Friday, May 1, 2009

Two years on


It's been two years since the first Living with Dysthymia post. While everything has changed, nothing has changed in that it's still there, as always, and like me, a little worse for wear from time and experience. That's the nature of life, as each of us lives and experiences it.

The posts during this period, which can be found here, are more momentary ramblings. A thought like eating cereal where you eat a bite which triggers a thought which melds into an idea and grows into a essay written as thought. I'm a stream of consciousness writer, I write what I think at the moment, and just let the images of words pour out from the picture in my mind.

You see I don't write as writers write. I'm a visual person. I see writing. And idea grows into a full thought with paragraphs containing sentences. I see the paragraphs and I write. And if the thought comes from the sadness in my mind, then it's seen and expressed as such. Sometimes the picture, like this essay and the photo above, is foggy at best, and shades of gray everywhere.

This is where my Dysthymia is for the most part, as it has been most of my life. From the time I was a child and hated being around other people to today where I like living and working alone interacting with people when and where I want or have to as life dictates.

And retirement has actually helped because I can spend days thinking and writing about my Dysthymia and not pretending to be happy at work. I can be myself in the privacy of my life, free to explore the breadth and depth of my Dysthymia when it worsens. I don't take drugs for my Dysthymia.

I've only slightly followed the research into anti-depressants over the years, I've tried to use Taoism, running, and photography to search and express my Dysthymia as I think and feel. They're not anti-depressants, but expressions of it. I don't try to dampen or change it, but explore and examine it.

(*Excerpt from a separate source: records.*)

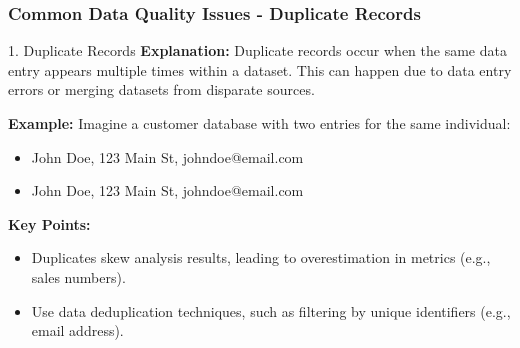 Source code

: \documentclass[aspectratio=169]{beamer}
\begin{document}
\begin{frame}[fragile]
    \frametitle{Common Data Quality Issues - Duplicate Records}
    \begin{block}{1. Duplicate Records}
        \textbf{Explanation:} 
        Duplicate records occur when the same data entry appears multiple times within a dataset. This can happen due to data entry errors or merging datasets from disparate sources.
        
        \textbf{Example:} 
        Imagine a customer database with two entries for the same individual:
        \begin{itemize}
            \item John Doe, 123 Main St, johndoe@email.com
            \item John Doe, 123 Main St, johndoe@email.com
        \end{itemize}

        \textbf{Key Points:}
        \begin{itemize}
            \item Duplicates skew analysis results, leading to overestimation in metrics (e.g., sales numbers).
            \item Use data deduplication techniques, such as filtering by unique identifiers (e.g., email address).
        \end{itemize}
    \end{block}
\end{frame}
\end{document}
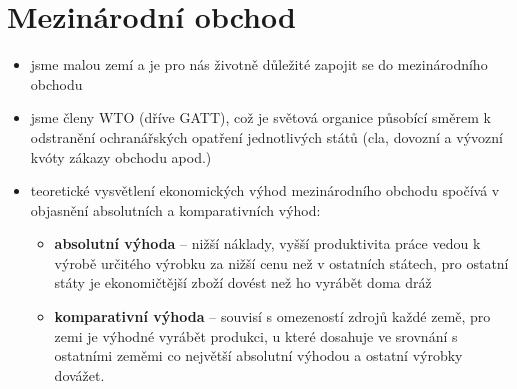 \section*{Mezinárodní obchod}
\begin{itemize}
    \item jsme malou zemí a je pro nás životně důležité zapojit se do mezinárodního obchodu
    \item jsme členy WTO (dříve GATT), což je světová organice působící směrem k odstranění ochranářských opatření jednotlivých států (cla, dovozní a vývozní kvóty zákazy obchodu apod.)
    \item teoretické vysvětlení ekonomických výhod mezinárodního obchodu spočívá v objasnění absolutních a komparativních výhod:
        \begin{itemize}
            \item \textbf{absolutní výhoda} -- nižší náklady, vyšší produktivita práce vedou k výrobě určitého výrobku za nižší cenu než v ostatních státech, pro ostatní státy je ekonomičtější zboží dovést než ho vyrábět doma dráž
            \item \textbf{komparativní výhoda} -- souvisí s omezeností zdrojů každé země, pro zemi je výhodné vyrábět produkci, u které dosahuje ve srovnání s ostatními zeměmi co největší absolutní výhodou a ostatní výrobky dovážet.
        \end{itemize}
\end{itemize}
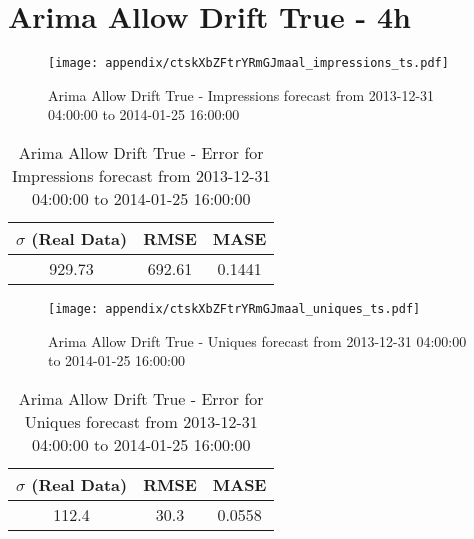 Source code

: \section{Arima Allow Drift True - 4h}
\begin{figure}[H] \begin{center} \leavevmode
\texttt{[image: appendix/ctskXbZFtrYRmGJmaal\_impressions\_ts.pdf]} \caption{
Arima Allow Drift True - Impressions forecast from 2013-12-31 04:00:00 to 2014-01-25 16:00:00} \label{fig:appendix/ctskXbZFtrYRmGJmaal_impressions_ts.pdf} \end{center}
\end{figure}

\begin{table}[H]
\centering
\footnotesize
\begin{tabular}{ccc}
$\sigma$ (Real Data) & RMSE & MASE   \\ \hline
929.73 & 692.61 & 0.1441 \\
\end{tabular}

\vspace{0.5cm}

\caption{
Arima Allow Drift True - Error for Impressions forecast from 2013-12-31 04:00:00 to 2014-01-25 16:00:00}
\end{table}

\begin{figure}[H] \begin{center} \leavevmode
\texttt{[image: appendix/ctskXbZFtrYRmGJmaal\_uniques\_ts.pdf]} \caption{
Arima Allow Drift True - Uniques forecast from 2013-12-31 04:00:00 to 2014-01-25 16:00:00} \label{fig:appendix/ctskXbZFtrYRmGJmaal_uniques_ts.pdf} \end{center}
\end{figure}

\begin{table}[H]
\centering
\footnotesize
\begin{tabular}{ccc}
$\sigma$ (Real Data) & RMSE & MASE   \\ \hline
112.4 & 30.3 & 0.0558 \\
\end{tabular}

\vspace{0.5cm}

\caption{
Arima Allow Drift True - Error for Uniques forecast from 2013-12-31 04:00:00 to 2014-01-25 16:00:00}
\end{table}

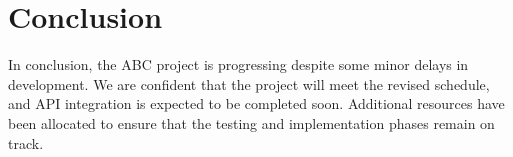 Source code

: \documentclass[12pt]{article}
\begin{document}
\section{Conclusion}
In conclusion, the ABC project is progressing despite some minor delays in development. We are confident that the project will meet the revised schedule, and API integration is expected to be completed soon. Additional resources have been allocated to ensure that the testing and implementation phases remain on track.
\end{document}
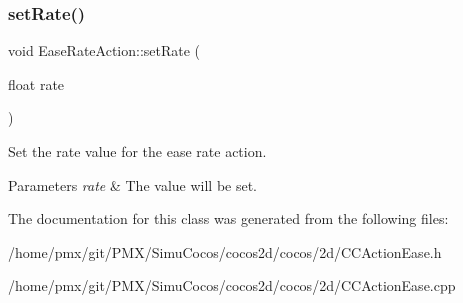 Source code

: \subsubsection{\texorpdfstring{set\+Rate()}{setRate()}\hspace{0.1cm}{\footnotesize\ttfamily [2/2]}}
{\footnotesize\ttfamily void Ease\+Rate\+Action\+::set\+Rate (\begin{DoxyParamCaption}\item[{float}]{rate }\end{DoxyParamCaption})\hspace{0.3cm}{\ttfamily [inline]}}



Set the rate value for the ease rate action. 


\begin{DoxyParams}{Parameters}
{\em rate} & The value will be set. \\
\hline
\end{DoxyParams}


The documentation for this class was generated from the following files\+:\begin{DoxyCompactItemize}
\item 
/home/pmx/git/\+P\+M\+X/\+Simu\+Cocos/cocos2d/cocos/2d/C\+C\+Action\+Ease.\+h\item 
/home/pmx/git/\+P\+M\+X/\+Simu\+Cocos/cocos2d/cocos/2d/C\+C\+Action\+Ease.\+cpp\end{DoxyCompactItemize}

I've found when I do that, I find my mind expanding into new areas of thought and feelings and find creativity I would have under drug therapy. In the twilight and sometimes darkness of Dysthymia, the light becomes more visible and intense, and often into the shadows of my mind where the light doesn't penetrate unless you go there. Somewhere drugs won't take you.

And so two years on, and my life now nearly 60 years on, the road is still there, wandering wherever it goes with whatever light I carry, and the hope the end isn't obvious or slow, but there a moment before I didn't know it existed. It's about just living and knowing death will happen whenever it does.